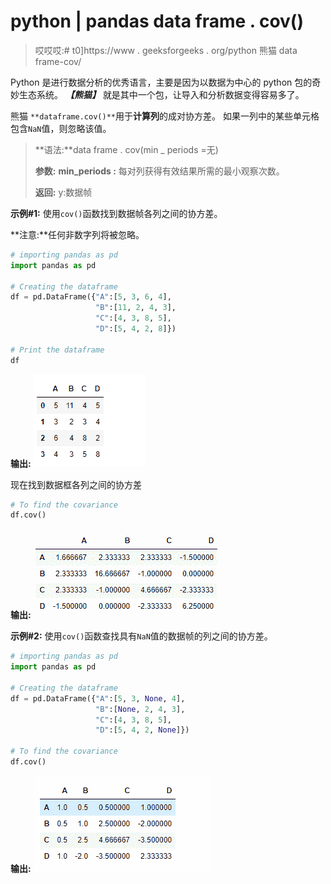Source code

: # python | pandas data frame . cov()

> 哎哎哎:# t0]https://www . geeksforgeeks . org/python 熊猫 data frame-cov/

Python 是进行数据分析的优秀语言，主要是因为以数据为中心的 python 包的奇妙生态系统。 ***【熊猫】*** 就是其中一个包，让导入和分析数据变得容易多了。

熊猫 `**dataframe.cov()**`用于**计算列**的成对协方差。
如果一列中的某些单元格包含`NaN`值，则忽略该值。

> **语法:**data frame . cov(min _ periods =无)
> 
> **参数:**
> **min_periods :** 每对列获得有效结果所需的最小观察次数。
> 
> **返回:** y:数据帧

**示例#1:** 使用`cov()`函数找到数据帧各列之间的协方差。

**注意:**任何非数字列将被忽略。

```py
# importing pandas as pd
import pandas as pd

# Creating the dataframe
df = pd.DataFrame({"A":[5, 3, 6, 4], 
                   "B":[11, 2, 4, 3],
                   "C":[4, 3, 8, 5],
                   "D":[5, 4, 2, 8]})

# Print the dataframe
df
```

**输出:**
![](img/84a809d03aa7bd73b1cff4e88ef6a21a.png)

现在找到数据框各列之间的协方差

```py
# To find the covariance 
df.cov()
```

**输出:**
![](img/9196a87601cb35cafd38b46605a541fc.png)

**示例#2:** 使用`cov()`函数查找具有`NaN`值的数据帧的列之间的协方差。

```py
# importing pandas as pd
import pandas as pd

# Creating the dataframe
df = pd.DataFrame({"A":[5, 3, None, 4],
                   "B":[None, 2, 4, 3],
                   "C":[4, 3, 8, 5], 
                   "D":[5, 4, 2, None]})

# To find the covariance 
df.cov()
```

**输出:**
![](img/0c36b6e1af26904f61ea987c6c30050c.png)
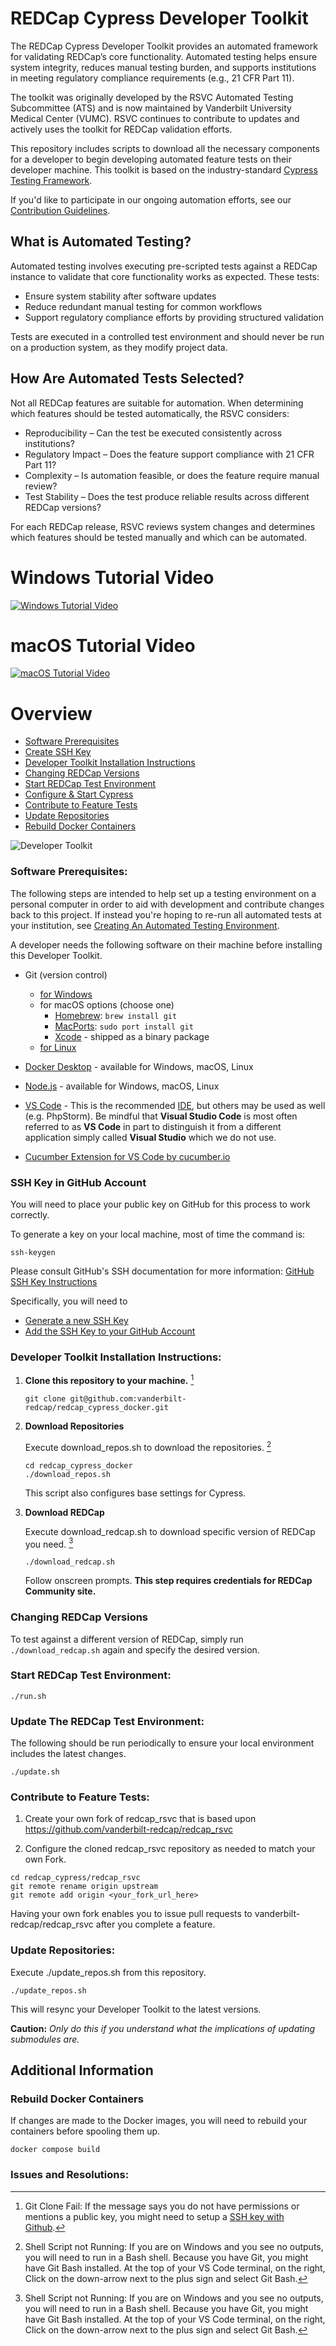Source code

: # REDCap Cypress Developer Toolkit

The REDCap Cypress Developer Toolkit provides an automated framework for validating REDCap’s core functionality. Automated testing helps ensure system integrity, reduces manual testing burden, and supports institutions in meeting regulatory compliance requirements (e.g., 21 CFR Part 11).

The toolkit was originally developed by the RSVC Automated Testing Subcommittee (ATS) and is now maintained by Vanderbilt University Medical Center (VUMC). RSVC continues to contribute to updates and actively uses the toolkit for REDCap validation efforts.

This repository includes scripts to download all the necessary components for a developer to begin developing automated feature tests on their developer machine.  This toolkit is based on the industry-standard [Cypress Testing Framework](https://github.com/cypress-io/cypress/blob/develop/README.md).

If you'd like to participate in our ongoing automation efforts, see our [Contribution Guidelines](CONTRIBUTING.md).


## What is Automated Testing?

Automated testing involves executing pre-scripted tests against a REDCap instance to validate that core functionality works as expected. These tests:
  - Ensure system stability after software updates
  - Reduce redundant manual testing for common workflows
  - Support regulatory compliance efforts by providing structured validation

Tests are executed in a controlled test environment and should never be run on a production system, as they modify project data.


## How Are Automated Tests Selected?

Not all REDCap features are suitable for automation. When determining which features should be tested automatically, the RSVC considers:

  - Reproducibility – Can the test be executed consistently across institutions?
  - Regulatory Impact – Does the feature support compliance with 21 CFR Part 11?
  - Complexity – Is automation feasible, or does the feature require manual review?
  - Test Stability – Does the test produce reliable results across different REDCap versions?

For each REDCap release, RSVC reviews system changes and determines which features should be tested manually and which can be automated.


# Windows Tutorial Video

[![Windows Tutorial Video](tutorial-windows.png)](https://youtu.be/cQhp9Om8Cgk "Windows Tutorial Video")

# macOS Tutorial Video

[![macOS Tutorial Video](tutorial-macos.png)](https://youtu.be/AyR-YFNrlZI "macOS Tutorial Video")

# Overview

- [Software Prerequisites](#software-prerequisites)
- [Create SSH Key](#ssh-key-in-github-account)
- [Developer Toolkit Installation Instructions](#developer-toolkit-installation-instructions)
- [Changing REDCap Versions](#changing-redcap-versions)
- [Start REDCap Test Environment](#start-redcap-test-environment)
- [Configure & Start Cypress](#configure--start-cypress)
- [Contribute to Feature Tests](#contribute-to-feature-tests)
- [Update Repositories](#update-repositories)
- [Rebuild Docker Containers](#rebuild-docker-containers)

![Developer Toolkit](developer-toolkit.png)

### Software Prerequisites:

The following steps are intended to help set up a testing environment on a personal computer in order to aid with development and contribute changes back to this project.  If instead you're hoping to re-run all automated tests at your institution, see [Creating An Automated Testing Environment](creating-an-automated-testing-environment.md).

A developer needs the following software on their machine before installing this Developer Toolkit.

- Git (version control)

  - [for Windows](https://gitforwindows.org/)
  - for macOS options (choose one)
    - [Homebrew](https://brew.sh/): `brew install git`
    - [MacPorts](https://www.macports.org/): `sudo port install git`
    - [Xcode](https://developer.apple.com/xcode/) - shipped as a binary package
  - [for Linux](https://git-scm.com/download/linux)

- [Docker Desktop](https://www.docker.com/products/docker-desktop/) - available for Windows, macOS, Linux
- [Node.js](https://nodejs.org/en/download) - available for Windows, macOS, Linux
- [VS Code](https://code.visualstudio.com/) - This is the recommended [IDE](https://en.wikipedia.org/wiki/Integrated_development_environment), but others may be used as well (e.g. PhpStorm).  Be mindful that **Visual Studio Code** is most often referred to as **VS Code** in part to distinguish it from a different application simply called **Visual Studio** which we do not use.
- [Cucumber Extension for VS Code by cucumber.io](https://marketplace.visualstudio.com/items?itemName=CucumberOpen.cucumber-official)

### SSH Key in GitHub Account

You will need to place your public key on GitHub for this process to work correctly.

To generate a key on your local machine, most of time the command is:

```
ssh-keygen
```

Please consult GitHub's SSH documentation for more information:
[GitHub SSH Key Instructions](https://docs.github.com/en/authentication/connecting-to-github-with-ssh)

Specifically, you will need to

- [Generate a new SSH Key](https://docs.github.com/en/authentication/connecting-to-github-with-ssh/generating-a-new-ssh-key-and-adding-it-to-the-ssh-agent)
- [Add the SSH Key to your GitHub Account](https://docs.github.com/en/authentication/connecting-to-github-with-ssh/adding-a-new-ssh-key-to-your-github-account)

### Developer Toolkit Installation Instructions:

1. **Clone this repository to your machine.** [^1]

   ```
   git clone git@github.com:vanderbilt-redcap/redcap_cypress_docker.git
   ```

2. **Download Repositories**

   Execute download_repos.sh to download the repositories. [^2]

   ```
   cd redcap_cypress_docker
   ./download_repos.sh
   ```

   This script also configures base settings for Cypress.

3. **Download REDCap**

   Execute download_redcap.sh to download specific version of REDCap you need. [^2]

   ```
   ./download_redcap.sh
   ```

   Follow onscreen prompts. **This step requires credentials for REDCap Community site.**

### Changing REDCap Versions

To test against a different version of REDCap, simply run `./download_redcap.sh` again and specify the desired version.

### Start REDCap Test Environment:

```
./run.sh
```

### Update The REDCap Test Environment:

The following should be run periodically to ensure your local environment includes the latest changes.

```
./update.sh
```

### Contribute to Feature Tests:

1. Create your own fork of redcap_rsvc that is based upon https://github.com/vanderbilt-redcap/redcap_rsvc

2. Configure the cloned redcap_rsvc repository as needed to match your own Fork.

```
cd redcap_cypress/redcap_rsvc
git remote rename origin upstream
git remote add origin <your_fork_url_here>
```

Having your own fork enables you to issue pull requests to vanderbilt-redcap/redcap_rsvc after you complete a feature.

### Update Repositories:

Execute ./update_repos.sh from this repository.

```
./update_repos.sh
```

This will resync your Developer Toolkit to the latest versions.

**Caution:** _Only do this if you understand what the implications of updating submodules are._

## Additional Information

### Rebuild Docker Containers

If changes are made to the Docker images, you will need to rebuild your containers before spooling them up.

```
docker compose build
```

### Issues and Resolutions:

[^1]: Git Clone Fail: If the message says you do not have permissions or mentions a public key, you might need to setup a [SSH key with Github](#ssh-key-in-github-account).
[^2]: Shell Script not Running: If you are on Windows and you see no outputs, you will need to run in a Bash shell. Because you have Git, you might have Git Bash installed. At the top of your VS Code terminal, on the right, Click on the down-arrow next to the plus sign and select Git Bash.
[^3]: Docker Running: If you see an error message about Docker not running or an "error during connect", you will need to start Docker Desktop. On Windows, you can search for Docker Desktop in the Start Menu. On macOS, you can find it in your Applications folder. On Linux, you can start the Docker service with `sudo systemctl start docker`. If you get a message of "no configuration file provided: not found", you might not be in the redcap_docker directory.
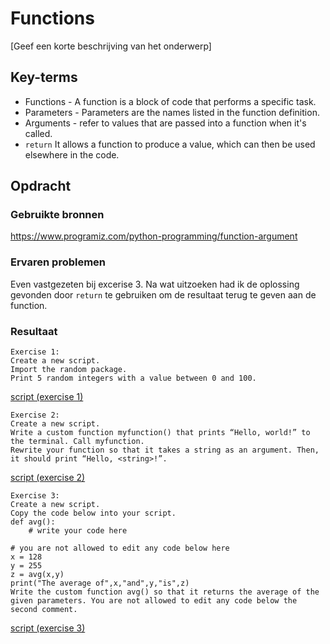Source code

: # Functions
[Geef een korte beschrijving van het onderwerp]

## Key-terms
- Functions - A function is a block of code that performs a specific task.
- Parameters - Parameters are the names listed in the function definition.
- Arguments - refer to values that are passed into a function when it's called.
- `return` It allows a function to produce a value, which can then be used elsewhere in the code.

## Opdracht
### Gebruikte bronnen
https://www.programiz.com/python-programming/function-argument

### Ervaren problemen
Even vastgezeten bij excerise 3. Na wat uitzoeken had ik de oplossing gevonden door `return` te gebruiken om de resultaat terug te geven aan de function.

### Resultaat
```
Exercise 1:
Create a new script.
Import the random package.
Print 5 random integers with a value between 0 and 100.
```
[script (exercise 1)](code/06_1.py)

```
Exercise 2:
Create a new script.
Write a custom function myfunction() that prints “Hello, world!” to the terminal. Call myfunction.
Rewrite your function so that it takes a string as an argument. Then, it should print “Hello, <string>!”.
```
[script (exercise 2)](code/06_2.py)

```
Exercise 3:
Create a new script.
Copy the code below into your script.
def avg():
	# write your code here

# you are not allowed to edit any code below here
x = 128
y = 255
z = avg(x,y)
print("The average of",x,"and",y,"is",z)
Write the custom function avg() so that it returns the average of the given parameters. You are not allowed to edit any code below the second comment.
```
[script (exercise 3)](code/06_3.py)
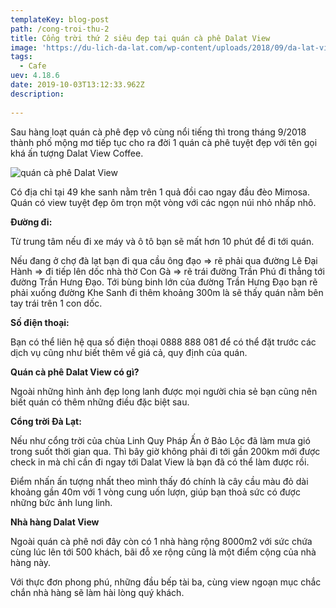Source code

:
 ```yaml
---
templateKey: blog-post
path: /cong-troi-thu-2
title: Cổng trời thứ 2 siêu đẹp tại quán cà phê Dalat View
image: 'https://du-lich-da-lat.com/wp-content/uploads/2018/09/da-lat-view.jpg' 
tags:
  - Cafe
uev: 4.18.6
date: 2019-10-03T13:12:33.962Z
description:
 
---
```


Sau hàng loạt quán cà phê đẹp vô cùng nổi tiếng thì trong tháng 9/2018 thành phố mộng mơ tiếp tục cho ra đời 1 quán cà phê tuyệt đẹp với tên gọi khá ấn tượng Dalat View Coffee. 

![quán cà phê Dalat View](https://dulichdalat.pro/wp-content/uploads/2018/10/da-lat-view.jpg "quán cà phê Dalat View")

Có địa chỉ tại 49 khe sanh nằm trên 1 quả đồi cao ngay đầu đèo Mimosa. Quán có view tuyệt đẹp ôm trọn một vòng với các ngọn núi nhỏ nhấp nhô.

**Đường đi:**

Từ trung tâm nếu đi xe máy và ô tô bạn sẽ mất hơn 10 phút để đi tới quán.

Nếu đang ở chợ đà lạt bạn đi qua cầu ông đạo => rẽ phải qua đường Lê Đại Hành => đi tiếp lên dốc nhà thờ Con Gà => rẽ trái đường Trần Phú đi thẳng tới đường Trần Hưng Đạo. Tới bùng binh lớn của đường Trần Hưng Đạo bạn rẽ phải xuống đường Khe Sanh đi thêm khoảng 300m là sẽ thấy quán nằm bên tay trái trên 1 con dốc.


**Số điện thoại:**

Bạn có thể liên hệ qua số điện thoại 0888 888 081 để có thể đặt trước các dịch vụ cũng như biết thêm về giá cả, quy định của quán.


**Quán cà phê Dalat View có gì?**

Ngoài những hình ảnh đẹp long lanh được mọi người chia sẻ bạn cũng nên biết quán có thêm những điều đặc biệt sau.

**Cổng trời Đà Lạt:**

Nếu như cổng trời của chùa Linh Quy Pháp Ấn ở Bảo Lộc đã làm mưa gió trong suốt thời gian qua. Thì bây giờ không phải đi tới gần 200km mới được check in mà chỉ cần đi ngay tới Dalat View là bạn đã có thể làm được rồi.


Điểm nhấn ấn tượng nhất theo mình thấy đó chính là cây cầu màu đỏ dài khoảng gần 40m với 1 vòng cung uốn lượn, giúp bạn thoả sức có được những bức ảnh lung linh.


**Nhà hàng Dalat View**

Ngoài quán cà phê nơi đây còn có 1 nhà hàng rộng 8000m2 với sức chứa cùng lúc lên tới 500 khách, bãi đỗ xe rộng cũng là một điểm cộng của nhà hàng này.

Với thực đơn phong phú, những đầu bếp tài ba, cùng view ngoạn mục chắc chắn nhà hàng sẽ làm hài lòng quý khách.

****************

_Work to be completed_
Extract from the records above the lines from the one containing "3. **Download REDCap**" to the one containing "### Changing REDCap Versions", both lines included, exactly as they appear and with nothing else.

_Response to this exercise_
3. **Download REDCap**

   Execute download_redcap.sh to download specific version of REDCap you need. [^2]

   ```
   ./download_redcap.sh
   ```

   Follow onscreen prompts. **This step requires credentials for REDCap Community site.**

### Changing REDCap Versions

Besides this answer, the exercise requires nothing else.